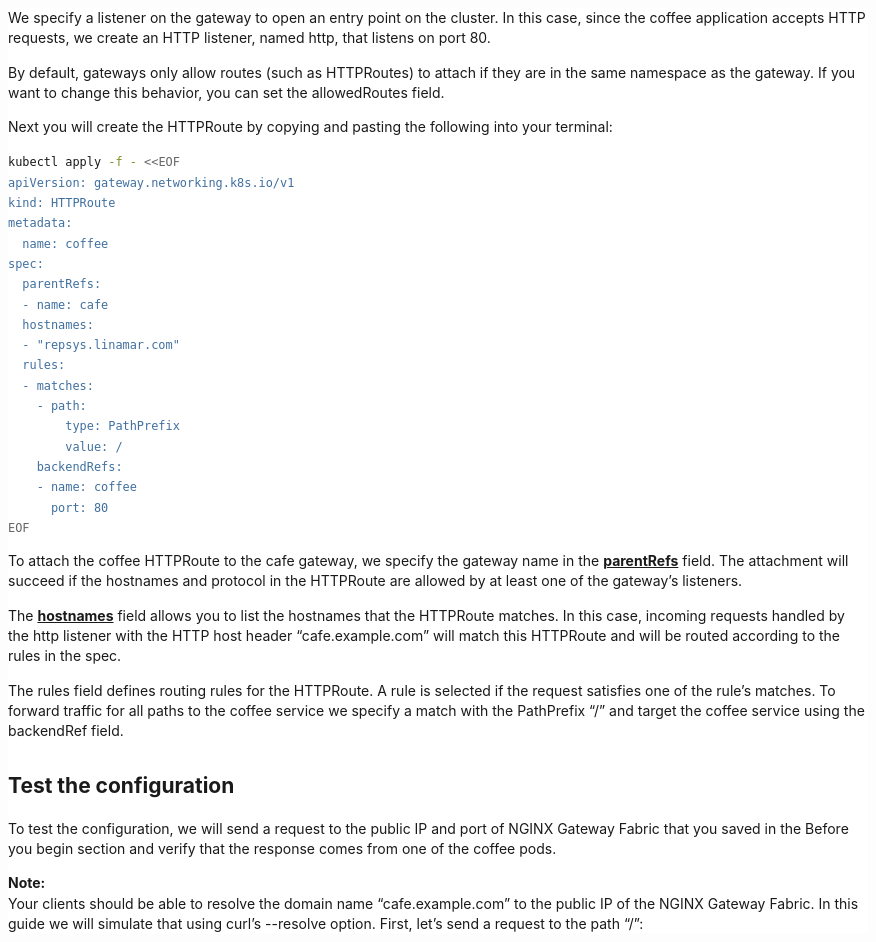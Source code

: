 We specify a listener on the gateway to open an entry point on the cluster. In this case, since the coffee application accepts HTTP requests, we create an HTTP listener, named http, that listens on port 80.

By default, gateways only allow routes (such as HTTPRoutes) to attach if they are in the same namespace as the gateway. If you want to change this behavior, you can set the allowedRoutes field.

Next you will create the HTTPRoute by copying and pasting the following into your terminal:

```bash
kubectl apply -f - <<EOF
apiVersion: gateway.networking.k8s.io/v1
kind: HTTPRoute
metadata:
  name: coffee
spec:
  parentRefs:
  - name: cafe
  hostnames:
  - "repsys.linamar.com"
  rules:
  - matches:
    - path:
        type: PathPrefix
        value: /
    backendRefs:
    - name: coffee
      port: 80
EOF
```

To attach the coffee HTTPRoute to the cafe gateway, we specify the gateway name in the **[parentRefs](https://gateway-api.sigs.k8s.io/references/spec/#gateway.networking.k8s.io/v1.CommonRouteSpec)** field. The attachment will succeed if the hostnames and protocol in the HTTPRoute are allowed by at least one of the gateway’s listeners.

The **[hostnames](https://gateway-api.sigs.k8s.io/references/spec/#gateway.networking.k8s.io/v1.HTTPRouteSpec)** field allows you to list the hostnames that the HTTPRoute matches. In this case, incoming requests handled by the http listener with the HTTP host header “cafe.example.com” will match this HTTPRoute and will be routed according to the rules in the spec.

The rules field defines routing rules for the HTTPRoute. A rule is selected if the request satisfies one of the rule’s matches. To forward traffic for all paths to the coffee service we specify a match with the PathPrefix “/” and target the coffee service using the backendRef field.

## Test the configuration

To test the configuration, we will send a request to the public IP and port of NGINX Gateway Fabric that you saved in the Before you begin section and verify that the response comes from one of the coffee pods.

**Note:**\
Your clients should be able to resolve the domain name “cafe.example.com” to the public IP of the NGINX Gateway Fabric. In this guide we will simulate that using curl’s --resolve option.
First, let’s send a request to the path “/”:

→ EXERCISE: Take the material above and set it down exactly, minus the images.

→ ANSWER SPACE:
Source code

: We specify a listener on the gateway to open an entry point on the cluster. In this case, since the coffee application accepts HTTP requests, we create an HTTP listener, named http, that listens on port 80.

By default, gateways only allow routes (such as HTTPRoutes) to attach if they are in the same namespace as the gateway. If you want to change this behavior, you can set the allowedRoutes field.

Next you will create the HTTPRoute by copying and pasting the following into your terminal:

```bash
kubectl apply -f - <<EOF
apiVersion: gateway.networking.k8s.io/v1
kind: HTTPRoute
metadata:
  name: coffee
spec:
  parentRefs:
  - name: cafe
  hostnames:
  - "repsys.linamar.com"
  rules:
  - matches:
    - path:
        type: PathPrefix
        value: /
    backendRefs:
    - name: coffee
      port: 80
EOF
```

To attach the coffee HTTPRoute to the cafe gateway, we specify the gateway name in the **[parentRefs](https://gateway-api.sigs.k8s.io/references/spec/#gateway.networking.k8s.io/v1.CommonRouteSpec)** field. The attachment will succeed if the hostnames and protocol in the HTTPRoute are allowed by at least one of the gateway’s listeners.

The **[hostnames](https://gateway-api.sigs.k8s.io/references/spec/#gateway.networking.k8s.io/v1.HTTPRouteSpec)** field allows you to list the hostnames that the HTTPRoute matches. In this case, incoming requests handled by the http listener with the HTTP host header “cafe.example.com” will match this HTTPRoute and will be routed according to the rules in the spec.

The rules field defines routing rules for the HTTPRoute. A rule is selected if the request satisfies one of the rule’s matches. To forward traffic for all paths to the coffee service we specify a match with the PathPrefix “/” and target the coffee service using the backendRef field.

## Test the configuration

To test the configuration, we will send a request to the public IP and port of NGINX Gateway Fabric that you saved in the Before you begin section and verify that the response comes from one of the coffee pods.

**Note:**\
Your clients should be able to resolve the domain name “cafe.example.com” to the public IP of the NGINX Gateway Fabric. In this guide we will simulate that using curl’s --resolve option.
First, let’s send a request to the path “/”:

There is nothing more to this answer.